The required result is a copy of each line below in which "compents" appears.

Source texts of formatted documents
================================

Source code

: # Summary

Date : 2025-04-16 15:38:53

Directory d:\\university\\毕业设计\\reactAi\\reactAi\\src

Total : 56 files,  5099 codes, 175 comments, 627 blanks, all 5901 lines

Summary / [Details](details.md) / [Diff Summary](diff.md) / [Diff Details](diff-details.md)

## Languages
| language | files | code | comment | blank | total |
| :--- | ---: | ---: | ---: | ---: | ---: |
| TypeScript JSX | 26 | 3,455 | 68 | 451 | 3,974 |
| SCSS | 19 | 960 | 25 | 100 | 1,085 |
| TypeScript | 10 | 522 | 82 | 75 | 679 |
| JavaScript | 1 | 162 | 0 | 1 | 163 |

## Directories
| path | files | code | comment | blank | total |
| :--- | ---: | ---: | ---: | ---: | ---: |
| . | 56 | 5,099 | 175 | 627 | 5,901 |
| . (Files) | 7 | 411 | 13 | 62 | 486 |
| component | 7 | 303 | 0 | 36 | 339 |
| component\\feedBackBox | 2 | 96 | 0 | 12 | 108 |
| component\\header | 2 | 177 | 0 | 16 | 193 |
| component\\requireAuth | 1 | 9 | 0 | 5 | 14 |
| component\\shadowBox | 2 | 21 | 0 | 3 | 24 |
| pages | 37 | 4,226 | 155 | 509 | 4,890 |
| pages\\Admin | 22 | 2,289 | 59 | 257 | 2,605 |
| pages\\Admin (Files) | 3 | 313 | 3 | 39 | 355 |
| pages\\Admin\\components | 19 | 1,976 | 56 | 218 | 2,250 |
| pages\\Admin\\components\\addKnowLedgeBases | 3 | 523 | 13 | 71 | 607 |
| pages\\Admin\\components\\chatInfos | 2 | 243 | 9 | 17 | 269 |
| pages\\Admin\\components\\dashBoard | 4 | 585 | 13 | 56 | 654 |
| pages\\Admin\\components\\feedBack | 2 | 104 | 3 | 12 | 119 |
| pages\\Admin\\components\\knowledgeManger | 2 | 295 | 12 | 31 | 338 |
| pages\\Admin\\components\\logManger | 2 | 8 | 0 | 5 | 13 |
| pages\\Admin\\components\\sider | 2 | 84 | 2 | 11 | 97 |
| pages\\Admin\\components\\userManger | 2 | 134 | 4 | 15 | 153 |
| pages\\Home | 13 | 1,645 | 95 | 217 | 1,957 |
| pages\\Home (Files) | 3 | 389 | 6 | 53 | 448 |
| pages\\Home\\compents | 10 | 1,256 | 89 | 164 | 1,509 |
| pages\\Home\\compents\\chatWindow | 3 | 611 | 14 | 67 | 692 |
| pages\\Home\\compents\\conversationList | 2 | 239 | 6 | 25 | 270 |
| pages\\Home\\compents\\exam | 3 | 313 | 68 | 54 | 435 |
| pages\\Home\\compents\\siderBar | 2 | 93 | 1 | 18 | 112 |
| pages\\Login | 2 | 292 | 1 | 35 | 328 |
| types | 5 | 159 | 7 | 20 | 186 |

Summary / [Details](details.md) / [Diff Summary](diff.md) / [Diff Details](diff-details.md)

================================

Answer space.
| pages\\Home\\compents | 10 | 1,256 | 89 | 164 | 1,509 |
| pages\\Home\\compents\\chatWindow | 3 | 611 | 14 | 67 | 692 |
| pages\\Home\\compents\\conversationList | 2 | 239 | 6 | 25 | 270 |
| pages\\Home\\compents\\exam | 3 | 313 | 68 | 54 | 435 |
| pages\\Home\\compents\\siderBar | 2 | 93 | 1 | 18 | 112 |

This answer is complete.